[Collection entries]

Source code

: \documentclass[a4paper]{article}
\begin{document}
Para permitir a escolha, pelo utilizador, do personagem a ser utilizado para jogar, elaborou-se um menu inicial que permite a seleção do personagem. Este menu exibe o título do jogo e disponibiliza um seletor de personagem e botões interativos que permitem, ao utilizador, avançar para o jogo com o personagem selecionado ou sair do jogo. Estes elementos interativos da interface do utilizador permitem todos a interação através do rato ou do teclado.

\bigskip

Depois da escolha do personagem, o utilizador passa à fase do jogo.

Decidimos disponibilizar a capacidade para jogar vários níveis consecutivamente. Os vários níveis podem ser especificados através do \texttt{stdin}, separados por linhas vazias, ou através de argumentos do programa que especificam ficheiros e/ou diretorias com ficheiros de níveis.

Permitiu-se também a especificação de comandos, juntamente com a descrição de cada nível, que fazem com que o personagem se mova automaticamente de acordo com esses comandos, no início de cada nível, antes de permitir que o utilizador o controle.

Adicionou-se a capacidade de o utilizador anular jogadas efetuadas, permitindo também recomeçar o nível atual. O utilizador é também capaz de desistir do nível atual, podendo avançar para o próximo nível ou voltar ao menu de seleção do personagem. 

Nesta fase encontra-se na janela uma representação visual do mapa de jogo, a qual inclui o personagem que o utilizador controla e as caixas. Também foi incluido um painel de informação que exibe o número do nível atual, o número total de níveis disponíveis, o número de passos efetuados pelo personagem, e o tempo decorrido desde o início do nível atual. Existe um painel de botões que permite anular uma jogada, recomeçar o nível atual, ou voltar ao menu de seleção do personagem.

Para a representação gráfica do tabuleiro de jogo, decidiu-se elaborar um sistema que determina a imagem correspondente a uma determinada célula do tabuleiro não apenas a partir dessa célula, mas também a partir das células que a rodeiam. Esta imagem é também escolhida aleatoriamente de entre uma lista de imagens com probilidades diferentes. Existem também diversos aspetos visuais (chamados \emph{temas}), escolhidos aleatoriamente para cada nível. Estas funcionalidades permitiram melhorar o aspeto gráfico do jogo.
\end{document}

◆ TASK TO CARRY OUT
Copy range, inclusive: the line holding "Permitiu-se também a" to the line holding "Adicionou-se a capacidade". Reproduce exactly those lines of the records above and no others.

◆ RESULT
Permitiu-se também a especificação de comandos, juntamente com a descrição de cada nível, que fazem com que o personagem se mova automaticamente de acordo com esses comandos, no início de cada nível, antes de permitir que o utilizador o controle.

Adicionou-se a capacidade de o utilizador anular jogadas efetuadas, permitindo também recomeçar o nível atual. O utilizador é também capaz de desistir do nível atual, podendo avançar para o próximo nível ou voltar ao menu de seleção do personagem. 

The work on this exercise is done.